> _Available data_:
== Segment start ==

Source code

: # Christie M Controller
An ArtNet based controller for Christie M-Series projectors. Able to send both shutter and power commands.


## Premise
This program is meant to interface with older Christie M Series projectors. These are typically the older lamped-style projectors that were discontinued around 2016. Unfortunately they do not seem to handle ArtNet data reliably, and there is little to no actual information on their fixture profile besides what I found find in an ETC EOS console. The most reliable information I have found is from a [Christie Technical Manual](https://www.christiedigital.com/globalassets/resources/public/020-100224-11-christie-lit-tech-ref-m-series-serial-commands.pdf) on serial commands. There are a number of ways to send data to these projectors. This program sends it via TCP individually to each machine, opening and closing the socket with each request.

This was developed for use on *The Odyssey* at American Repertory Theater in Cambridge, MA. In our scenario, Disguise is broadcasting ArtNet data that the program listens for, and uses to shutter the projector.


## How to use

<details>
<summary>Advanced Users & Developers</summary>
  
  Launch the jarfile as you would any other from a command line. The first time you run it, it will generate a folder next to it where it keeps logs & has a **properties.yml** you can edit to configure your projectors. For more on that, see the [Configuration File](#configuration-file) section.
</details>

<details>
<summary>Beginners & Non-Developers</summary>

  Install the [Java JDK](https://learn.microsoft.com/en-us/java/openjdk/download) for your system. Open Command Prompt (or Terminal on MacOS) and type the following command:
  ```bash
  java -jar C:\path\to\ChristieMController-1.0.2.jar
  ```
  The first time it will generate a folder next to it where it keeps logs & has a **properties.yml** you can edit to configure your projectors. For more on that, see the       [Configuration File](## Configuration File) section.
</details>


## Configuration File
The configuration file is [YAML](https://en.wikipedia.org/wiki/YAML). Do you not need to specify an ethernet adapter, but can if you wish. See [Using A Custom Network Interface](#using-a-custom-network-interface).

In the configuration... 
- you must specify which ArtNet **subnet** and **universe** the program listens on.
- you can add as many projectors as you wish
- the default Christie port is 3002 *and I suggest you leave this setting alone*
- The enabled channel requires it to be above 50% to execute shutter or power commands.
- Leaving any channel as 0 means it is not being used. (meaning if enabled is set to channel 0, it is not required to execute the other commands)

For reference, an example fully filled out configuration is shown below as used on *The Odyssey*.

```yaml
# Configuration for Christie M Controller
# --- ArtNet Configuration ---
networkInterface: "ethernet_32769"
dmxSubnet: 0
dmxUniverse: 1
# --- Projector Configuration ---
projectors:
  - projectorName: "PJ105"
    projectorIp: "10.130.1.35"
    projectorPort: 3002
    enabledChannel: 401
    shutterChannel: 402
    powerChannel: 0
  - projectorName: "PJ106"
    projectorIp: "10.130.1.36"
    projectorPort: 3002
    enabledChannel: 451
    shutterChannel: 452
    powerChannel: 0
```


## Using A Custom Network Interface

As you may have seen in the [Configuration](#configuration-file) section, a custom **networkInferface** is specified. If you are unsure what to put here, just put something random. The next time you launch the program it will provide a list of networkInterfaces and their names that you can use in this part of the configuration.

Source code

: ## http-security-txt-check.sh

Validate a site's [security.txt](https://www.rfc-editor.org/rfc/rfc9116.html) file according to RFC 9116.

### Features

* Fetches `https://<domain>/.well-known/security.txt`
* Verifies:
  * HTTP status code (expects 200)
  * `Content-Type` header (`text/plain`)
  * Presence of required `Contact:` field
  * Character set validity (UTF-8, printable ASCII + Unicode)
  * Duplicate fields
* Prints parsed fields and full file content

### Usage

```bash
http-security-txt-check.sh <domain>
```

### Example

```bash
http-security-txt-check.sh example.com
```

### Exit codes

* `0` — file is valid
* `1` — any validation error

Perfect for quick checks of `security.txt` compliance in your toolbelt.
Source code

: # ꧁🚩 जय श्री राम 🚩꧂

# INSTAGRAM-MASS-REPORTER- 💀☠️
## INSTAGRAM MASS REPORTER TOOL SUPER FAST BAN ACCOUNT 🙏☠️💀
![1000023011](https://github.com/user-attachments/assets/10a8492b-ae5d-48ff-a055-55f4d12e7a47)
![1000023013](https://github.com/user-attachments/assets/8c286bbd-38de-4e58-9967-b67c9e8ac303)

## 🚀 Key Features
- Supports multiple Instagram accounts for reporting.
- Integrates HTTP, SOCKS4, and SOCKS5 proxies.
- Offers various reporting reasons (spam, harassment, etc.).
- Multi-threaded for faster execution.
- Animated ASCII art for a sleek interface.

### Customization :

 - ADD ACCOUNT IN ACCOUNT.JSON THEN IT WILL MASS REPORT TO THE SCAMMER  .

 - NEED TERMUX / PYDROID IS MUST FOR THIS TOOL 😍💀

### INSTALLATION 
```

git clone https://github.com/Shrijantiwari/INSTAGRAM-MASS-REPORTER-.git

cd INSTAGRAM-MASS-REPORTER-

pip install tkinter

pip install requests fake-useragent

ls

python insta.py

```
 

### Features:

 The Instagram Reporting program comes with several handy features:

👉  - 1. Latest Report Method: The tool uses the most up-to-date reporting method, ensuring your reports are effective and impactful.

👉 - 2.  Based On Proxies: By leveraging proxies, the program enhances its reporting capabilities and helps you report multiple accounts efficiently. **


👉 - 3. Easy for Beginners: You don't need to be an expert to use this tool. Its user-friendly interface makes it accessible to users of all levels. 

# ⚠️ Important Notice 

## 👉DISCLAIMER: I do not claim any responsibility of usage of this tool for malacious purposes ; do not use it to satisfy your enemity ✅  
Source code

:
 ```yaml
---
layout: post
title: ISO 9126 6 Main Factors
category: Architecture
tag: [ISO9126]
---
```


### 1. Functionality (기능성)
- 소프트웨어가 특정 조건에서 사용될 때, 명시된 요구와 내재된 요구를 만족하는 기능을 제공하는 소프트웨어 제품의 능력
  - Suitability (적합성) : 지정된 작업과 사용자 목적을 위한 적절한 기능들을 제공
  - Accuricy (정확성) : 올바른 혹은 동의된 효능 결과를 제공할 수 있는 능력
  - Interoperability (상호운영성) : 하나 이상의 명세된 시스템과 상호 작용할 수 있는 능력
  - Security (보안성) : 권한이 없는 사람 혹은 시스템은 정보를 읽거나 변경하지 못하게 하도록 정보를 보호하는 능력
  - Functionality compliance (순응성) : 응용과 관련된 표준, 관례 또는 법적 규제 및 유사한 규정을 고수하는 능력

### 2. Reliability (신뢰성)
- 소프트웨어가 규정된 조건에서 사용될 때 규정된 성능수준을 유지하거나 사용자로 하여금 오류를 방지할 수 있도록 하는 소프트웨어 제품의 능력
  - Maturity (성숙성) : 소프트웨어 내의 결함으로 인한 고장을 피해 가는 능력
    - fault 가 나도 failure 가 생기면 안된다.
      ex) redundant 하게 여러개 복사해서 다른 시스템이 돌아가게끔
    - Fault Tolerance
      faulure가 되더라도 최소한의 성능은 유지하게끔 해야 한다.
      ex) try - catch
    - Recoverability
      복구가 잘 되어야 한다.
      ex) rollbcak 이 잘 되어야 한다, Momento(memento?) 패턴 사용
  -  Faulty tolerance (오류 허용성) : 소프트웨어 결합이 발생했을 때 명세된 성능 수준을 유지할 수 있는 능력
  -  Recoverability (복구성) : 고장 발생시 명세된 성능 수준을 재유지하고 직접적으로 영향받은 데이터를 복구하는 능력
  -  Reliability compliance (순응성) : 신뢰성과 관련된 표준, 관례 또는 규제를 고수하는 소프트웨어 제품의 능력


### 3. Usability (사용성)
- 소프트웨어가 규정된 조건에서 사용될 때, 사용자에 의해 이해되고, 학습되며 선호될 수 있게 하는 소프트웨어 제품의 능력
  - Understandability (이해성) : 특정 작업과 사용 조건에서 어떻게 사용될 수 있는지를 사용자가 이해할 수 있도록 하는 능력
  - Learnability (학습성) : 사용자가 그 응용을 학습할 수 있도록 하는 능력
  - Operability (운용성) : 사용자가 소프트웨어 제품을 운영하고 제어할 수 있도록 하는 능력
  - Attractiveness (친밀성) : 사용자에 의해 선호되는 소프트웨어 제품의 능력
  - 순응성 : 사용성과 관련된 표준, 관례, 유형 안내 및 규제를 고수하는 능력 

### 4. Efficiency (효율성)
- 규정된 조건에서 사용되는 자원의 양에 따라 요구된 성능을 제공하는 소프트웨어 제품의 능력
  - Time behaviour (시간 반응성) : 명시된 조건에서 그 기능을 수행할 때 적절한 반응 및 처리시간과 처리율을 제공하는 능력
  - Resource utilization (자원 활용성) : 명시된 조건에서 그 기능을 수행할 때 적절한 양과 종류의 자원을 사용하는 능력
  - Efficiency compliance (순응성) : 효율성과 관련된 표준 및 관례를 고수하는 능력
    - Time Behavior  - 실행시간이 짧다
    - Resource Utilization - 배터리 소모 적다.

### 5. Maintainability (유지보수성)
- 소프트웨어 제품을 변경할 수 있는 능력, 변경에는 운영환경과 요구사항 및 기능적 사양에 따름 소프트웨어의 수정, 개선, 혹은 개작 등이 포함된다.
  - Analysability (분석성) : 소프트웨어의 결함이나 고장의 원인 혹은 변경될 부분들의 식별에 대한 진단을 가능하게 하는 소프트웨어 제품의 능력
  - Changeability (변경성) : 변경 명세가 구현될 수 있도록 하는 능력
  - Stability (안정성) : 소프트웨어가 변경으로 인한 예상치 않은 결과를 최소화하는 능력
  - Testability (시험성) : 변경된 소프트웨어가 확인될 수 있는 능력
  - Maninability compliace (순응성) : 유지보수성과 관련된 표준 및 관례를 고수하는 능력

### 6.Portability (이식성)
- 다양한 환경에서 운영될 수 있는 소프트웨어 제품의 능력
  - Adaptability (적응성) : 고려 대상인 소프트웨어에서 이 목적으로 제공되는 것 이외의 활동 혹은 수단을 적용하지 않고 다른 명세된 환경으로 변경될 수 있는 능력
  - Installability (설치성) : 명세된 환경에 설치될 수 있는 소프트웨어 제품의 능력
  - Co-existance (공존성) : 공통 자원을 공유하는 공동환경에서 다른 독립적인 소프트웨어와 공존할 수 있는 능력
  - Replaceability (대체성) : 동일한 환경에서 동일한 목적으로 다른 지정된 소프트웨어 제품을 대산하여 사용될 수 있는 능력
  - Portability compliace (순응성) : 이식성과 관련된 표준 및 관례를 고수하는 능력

== Segment end ==

> _To do_: Copy exactly the stretch of data above from the line with "### 5. Maintainability (유지보수성)" through the line with "- Co-existance (공존성)", and omit all other lines.

> _Answer for this exercise_:
### 5. Maintainability (유지보수성)
- 소프트웨어 제품을 변경할 수 있는 능력, 변경에는 운영환경과 요구사항 및 기능적 사양에 따름 소프트웨어의 수정, 개선, 혹은 개작 등이 포함된다.
  - Analysability (분석성) : 소프트웨어의 결함이나 고장의 원인 혹은 변경될 부분들의 식별에 대한 진단을 가능하게 하는 소프트웨어 제품의 능력
  - Changeability (변경성) : 변경 명세가 구현될 수 있도록 하는 능력
  - Stability (안정성) : 소프트웨어가 변경으로 인한 예상치 않은 결과를 최소화하는 능력
  - Testability (시험성) : 변경된 소프트웨어가 확인될 수 있는 능력
  - Maninability compliace (순응성) : 유지보수성과 관련된 표준 및 관례를 고수하는 능력

### 6.Portability (이식성)
- 다양한 환경에서 운영될 수 있는 소프트웨어 제품의 능력
  - Adaptability (적응성) : 고려 대상인 소프트웨어에서 이 목적으로 제공되는 것 이외의 활동 혹은 수단을 적용하지 않고 다른 명세된 환경으로 변경될 수 있는 능력
  - Installability (설치성) : 명세된 환경에 설치될 수 있는 소프트웨어 제품의 능력
  - Co-existance (공존성) : 공통 자원을 공유하는 공동환경에서 다른 독립적인 소프트웨어와 공존할 수 있는 능력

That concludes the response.